虚空蔵さんと八ツ目うなぎ

埼玉県志木市

三貫田の池(虚空蔵池)の虚空蔵さんは、眼病を治してくれる仏さまだといわれている。この石仏が建立されたのは、元禄12年(1699)のことという。その時、近所の目を病んだ女の子が過って池に落ち、死んでしまったという。それで両親がせめてあの世で目が治るように、と虚空蔵さんを建て供養をしたそうな。

その後、目を患う人が話を聞いてお参りに来るようになった。そして、眼病が治ると、お礼に生きたうなぎを池に放ったのだという。不思議にも、池に放ったうなぎはみんな八つ目うなぎに変わってしまったという話だ。

志木市webサイト「しきの伝説」より要約

中宗岡の話。今はもう池はないようだが、道端に虚空蔵さんの石像はまだ祀られている(「しきの伝説」に写真もある)。虚空蔵さんが鰻を使いとし、拝めば目を治すし、その鰻を捕るなり食うなりすると罰があたって目が潰れる、などという。
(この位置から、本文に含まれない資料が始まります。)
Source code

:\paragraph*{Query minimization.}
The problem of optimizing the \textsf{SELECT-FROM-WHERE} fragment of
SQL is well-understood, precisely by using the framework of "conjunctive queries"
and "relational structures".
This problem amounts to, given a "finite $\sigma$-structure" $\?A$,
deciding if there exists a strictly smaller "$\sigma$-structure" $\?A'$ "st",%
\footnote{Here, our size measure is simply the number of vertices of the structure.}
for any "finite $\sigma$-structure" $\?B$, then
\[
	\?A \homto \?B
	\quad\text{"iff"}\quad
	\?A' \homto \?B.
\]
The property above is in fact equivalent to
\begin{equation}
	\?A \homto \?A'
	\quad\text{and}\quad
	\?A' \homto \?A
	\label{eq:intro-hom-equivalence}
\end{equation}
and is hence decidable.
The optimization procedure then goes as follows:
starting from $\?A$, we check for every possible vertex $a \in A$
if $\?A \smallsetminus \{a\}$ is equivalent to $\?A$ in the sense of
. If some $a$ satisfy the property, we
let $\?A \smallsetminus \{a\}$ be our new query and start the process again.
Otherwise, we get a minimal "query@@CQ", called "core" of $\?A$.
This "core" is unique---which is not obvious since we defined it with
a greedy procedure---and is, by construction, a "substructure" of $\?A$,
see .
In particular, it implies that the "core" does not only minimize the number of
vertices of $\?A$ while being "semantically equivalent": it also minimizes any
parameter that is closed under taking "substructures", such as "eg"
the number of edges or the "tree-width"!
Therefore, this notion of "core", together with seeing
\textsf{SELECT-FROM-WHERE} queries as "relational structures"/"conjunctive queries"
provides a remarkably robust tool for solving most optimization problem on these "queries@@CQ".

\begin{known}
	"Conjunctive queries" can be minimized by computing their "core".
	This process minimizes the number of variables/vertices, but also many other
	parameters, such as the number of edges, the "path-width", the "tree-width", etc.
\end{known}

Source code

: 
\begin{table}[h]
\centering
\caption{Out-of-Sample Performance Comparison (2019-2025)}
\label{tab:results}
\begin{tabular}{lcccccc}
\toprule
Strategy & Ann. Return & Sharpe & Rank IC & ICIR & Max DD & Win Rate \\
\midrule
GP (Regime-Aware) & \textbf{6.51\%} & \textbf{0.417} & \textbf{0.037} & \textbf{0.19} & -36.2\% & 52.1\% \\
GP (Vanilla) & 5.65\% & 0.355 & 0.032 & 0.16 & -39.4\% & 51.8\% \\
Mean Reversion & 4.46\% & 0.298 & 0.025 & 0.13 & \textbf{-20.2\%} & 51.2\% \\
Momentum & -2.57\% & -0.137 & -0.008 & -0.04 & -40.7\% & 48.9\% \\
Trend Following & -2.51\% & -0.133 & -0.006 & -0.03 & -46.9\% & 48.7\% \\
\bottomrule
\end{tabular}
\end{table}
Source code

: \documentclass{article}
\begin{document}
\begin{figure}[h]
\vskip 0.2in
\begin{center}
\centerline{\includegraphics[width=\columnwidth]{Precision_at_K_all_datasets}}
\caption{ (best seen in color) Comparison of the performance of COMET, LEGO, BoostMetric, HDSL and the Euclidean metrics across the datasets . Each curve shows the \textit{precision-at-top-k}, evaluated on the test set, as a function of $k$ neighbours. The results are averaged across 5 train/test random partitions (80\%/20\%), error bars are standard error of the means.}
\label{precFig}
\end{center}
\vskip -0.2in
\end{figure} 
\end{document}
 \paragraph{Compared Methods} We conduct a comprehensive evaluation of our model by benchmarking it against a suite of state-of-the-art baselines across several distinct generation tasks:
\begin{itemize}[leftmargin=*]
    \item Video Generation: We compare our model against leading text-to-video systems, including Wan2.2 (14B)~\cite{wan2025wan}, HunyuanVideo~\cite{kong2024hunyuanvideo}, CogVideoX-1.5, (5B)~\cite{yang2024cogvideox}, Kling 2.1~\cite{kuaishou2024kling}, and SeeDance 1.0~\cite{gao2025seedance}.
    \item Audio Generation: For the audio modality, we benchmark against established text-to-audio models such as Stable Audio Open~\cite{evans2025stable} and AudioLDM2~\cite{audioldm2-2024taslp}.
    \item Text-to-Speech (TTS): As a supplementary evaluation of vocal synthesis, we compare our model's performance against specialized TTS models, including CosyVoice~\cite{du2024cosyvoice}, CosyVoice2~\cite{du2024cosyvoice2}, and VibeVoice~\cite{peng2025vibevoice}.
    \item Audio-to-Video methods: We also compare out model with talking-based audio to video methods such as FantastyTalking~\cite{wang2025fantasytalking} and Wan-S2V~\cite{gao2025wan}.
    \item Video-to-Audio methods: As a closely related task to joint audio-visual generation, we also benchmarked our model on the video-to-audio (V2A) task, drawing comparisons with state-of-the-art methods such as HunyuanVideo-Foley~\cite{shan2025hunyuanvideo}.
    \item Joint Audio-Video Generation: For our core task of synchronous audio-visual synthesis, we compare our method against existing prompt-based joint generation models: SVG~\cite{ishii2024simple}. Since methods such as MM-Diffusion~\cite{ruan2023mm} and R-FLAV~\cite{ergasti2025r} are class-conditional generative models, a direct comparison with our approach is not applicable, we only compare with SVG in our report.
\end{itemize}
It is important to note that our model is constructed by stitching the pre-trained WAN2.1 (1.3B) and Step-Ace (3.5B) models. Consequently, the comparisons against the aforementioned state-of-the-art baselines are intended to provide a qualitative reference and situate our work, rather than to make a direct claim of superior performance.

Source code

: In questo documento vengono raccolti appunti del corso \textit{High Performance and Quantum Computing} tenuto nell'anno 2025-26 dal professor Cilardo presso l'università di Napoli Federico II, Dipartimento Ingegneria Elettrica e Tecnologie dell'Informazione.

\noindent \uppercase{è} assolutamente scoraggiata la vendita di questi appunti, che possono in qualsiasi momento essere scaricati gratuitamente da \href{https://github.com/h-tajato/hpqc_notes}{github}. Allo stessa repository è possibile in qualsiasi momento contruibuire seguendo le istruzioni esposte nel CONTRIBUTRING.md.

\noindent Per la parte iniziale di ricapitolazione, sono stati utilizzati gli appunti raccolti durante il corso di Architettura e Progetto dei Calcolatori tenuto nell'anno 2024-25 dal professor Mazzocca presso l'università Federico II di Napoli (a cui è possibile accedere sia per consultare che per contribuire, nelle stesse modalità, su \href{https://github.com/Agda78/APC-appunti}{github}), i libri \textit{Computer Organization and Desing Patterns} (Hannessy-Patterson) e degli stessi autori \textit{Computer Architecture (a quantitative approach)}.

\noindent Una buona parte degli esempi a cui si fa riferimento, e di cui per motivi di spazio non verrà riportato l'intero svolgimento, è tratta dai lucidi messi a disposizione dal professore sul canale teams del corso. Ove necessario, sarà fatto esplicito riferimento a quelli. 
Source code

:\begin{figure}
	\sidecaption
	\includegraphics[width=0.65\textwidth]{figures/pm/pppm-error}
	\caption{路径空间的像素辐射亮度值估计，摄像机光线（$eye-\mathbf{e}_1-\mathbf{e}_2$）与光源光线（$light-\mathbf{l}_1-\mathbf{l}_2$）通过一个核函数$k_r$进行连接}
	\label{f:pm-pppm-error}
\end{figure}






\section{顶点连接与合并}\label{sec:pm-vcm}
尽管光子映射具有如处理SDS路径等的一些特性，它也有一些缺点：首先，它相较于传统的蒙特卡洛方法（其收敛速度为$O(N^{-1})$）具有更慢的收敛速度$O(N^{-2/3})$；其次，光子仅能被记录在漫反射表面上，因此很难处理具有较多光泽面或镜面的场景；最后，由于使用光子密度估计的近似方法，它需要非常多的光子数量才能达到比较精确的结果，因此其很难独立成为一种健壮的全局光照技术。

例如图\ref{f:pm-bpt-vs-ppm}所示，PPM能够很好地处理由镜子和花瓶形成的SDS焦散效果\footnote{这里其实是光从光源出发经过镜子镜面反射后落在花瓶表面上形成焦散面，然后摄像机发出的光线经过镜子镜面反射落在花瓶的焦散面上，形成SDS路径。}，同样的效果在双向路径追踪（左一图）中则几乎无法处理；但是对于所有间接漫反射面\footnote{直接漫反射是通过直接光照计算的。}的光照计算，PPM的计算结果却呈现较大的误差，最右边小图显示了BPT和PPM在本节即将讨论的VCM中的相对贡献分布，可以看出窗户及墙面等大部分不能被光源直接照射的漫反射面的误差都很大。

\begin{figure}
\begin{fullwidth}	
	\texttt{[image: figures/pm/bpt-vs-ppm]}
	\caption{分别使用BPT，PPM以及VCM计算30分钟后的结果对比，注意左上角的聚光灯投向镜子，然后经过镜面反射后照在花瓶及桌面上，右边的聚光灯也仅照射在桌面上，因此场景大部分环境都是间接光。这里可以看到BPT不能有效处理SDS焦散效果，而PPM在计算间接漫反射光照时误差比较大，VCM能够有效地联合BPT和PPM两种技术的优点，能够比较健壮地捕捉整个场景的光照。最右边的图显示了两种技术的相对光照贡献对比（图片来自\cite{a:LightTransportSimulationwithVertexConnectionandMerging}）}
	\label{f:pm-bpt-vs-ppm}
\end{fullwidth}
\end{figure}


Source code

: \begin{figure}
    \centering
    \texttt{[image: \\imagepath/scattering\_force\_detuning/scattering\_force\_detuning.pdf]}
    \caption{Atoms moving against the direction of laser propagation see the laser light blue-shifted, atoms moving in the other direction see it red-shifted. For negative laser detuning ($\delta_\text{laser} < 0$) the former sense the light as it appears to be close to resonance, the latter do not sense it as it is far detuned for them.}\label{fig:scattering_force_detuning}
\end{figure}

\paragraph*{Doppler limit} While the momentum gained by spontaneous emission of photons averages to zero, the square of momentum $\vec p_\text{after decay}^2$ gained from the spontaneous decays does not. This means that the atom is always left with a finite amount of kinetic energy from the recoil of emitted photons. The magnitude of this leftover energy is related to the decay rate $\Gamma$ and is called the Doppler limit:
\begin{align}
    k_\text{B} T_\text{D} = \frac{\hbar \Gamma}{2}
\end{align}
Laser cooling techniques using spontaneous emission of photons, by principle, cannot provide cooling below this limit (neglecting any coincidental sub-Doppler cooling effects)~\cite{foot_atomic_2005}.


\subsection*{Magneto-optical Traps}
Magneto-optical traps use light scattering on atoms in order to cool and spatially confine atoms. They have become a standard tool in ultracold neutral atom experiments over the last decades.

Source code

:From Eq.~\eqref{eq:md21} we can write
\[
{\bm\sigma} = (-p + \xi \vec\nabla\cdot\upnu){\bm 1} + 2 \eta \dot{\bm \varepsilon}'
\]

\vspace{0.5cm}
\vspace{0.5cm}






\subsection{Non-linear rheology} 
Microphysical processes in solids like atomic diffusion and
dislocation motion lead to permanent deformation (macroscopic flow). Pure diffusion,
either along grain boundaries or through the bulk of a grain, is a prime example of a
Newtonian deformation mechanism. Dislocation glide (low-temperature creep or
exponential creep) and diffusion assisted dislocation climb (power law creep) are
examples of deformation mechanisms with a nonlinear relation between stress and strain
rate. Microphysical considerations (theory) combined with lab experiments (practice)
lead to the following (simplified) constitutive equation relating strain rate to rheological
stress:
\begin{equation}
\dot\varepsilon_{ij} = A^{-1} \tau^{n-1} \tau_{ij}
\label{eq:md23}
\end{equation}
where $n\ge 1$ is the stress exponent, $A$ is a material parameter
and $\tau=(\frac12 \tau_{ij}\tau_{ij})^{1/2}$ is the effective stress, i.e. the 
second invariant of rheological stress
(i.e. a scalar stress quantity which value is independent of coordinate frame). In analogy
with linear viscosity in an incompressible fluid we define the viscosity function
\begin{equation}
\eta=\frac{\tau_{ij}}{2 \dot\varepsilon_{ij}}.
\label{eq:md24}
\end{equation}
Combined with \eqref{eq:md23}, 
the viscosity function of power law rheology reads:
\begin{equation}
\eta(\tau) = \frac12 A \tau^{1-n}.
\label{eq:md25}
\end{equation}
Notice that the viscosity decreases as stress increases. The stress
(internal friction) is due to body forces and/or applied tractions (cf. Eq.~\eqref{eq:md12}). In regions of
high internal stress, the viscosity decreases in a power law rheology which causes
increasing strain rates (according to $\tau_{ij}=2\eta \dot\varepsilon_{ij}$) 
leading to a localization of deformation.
この三貫田の池の話もそのひとつではあるが、池に放った鰻がヤツメウナギになってしまう、というのは特異な話だ。確かに、妊婦さんがヤツメウナギを食べると目の良い子が生まれる(愛知県長久手市)、などと俗信があり、目を良くするイメージのあるヤツメウナギなのだろうが、こう直截にいう例は見ない。